** Exercise inputs follows **

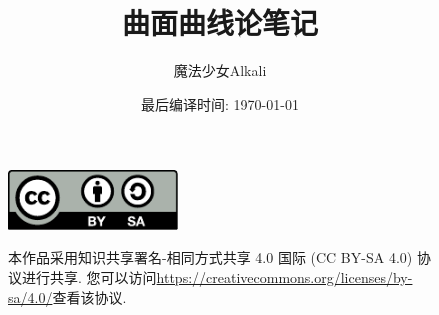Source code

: \documentclass[11pt]{book}
\title{曲面曲线论笔记}
\author{魔法少女Alkali}
\affil{北京师范大学数学科学学院}
\date{最后编译时间: \today}
\numberwithin{equation}{section}
\theoremstyle{definition}
\theoremstyle{plain}
\theoremstyle{remark}
\begin{document}
    \maketitle
    \vspace*{13cm}
    \thispagestyle{empty}
    \begin{figure}[ht]
        \includegraphics[width=0.4\textwidth]{by-sa.pdf}\hspace{0.05\textwidth}
        \begin{minipage}[b]{0.54\textwidth} %
        \small
        本作品采用知识共享署名-相同方式共享 4.0 国际 (CC BY-SA 4.0) 协议进行共享.
        您可以访问\url{https://creativecommons.org/licenses/by-sa/4.0/}查看该协议.
        \end{minipage}
    \end{figure}

    \frontmatter
    

    \tableofcontents

    \mainmatter
    
    
    
    
    

    \appendix
    \printbibliography[title={参考文献},heading=bibintoc]
\end{document}
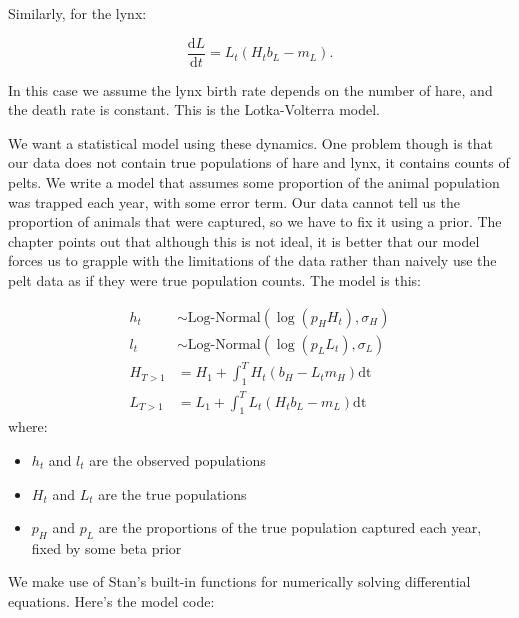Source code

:\documentclass[
]{book}
\providecommand{\tightlist}{%
  \setlength{\itemsep}{0pt}\setlength{\parskip}{0pt}}
\begin{document}
Similarly, for the lynx:

\[
\frac{\text{d}L}{\text{d}t} = L_t (H_t b_L - m_L).
\]

In this case we assume the lynx birth rate depends on the number of hare, and the death rate is constant. This is the Lotka-Volterra model.

We want a statistical model using these dynamics. One problem though is that our data does not contain true populations of hare and lynx, it contains counts of pelts. We write a model that assumes some proportion of the animal population was trapped each year, with some error term. Our data cannot tell us the proportion of animals that were captured, so we have to fix it using a prior. The chapter points out that although this is not ideal, it is better that our model forces us to grapple with the limitations of the data rather than naively use the pelt data as if they were true population counts. The model is this:

\[
\begin{aligned}
h_{t} &\sim \text{Log-Normal}(\log(p_HH_t),\sigma_{H}) \\
l_{t} &\sim \text{Log-Normal}(\log(p_LL_t),\sigma_{L}) \\
H_{T>1} &= H_1 + \int^T_1 H_t(b_H - L_t m_H)\text{dt} \\
L_{T>1} &= L_1 + \int^T_1 L_t(H_t b_L - m_L)\text{dt}
\end{aligned}
\]
where:

\begin{itemize}
\tightlist
\item
  \(h_t\) and \(l_t\) are the observed populations
\item
  \(H_t\) and \(L_t\) are the true populations
\item
  \(p_H\) and \(p_L\) are the proportions of the true population captured each year, fixed by some beta prior
\end{itemize}

We make use of Stan's built-in functions for numerically solving differential equations. Here's the model code:
\end{document}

** End of Exercise inputs **

■ **Required work**
Reproduce the lines above exactly, image-free.

■ **Output for this exercise**
Source code

: \documentclass[11pt]{book}
\title{曲面曲线论笔记}
\author{魔法少女Alkali}
\affil{北京师范大学数学科学学院}
\date{最后编译时间: \today}
\numberwithin{equation}{section}
\theoremstyle{definition}
\theoremstyle{plain}
\theoremstyle{remark}
\begin{document}
    \maketitle
    \vspace*{13cm}
    \thispagestyle{empty}
    \begin{figure}[ht]
        \includegraphics[width=0.4\textwidth]{by-sa.pdf}\hspace{0.05\textwidth}
        \begin{minipage}[b]{0.54\textwidth} %
        \small
        本作品采用知识共享署名-相同方式共享 4.0 国际 (CC BY-SA 4.0) 协议进行共享.
        您可以访问\url{https://creativecommons.org/licenses/by-sa/4.0/}查看该协议.
        \end{minipage}
    \end{figure}

    \frontmatter
    

    \tableofcontents

    \mainmatter
    
    
    
    
    

    \appendix
    \printbibliography[title={参考文献},heading=bibintoc]
\end{document}
Source code

:\documentclass[
]{book}
\providecommand{\tightlist}{%
  \setlength{\itemsep}{0pt}\setlength{\parskip}{0pt}}
\begin{document}
Similarly, for the lynx:

\[
\frac{\text{d}L}{\text{d}t} = L_t (H_t b_L - m_L).
\]

In this case we assume the lynx birth rate depends on the number of hare, and the death rate is constant. This is the Lotka-Volterra model.

We want a statistical model using these dynamics. One problem though is that our data does not contain true populations of hare and lynx, it contains counts of pelts. We write a model that assumes some proportion of the animal population was trapped each year, with some error term. Our data cannot tell us the proportion of animals that were captured, so we have to fix it using a prior. The chapter points out that although this is not ideal, it is better that our model forces us to grapple with the limitations of the data rather than naively use the pelt data as if they were true population counts. The model is this:

\[
\begin{aligned}
h_{t} &\sim \text{Log-Normal}(\log(p_HH_t),\sigma_{H}) \\
l_{t} &\sim \text{Log-Normal}(\log(p_LL_t),\sigma_{L}) \\
H_{T>1} &= H_1 + \int^T_1 H_t(b_H - L_t m_H)\text{dt} \\
L_{T>1} &= L_1 + \int^T_1 L_t(H_t b_L - m_L)\text{dt}
\end{aligned}
\]
where:

\begin{itemize}
\tightlist
\item
  \(h_t\) and \(l_t\) are the observed populations
\item
  \(H_t\) and \(L_t\) are the true populations
\item
  \(p_H\) and \(p_L\) are the proportions of the true population captured each year, fixed by some beta prior
\end{itemize}

We make use of Stan's built-in functions for numerically solving differential equations. Here's the model code:
\end{document}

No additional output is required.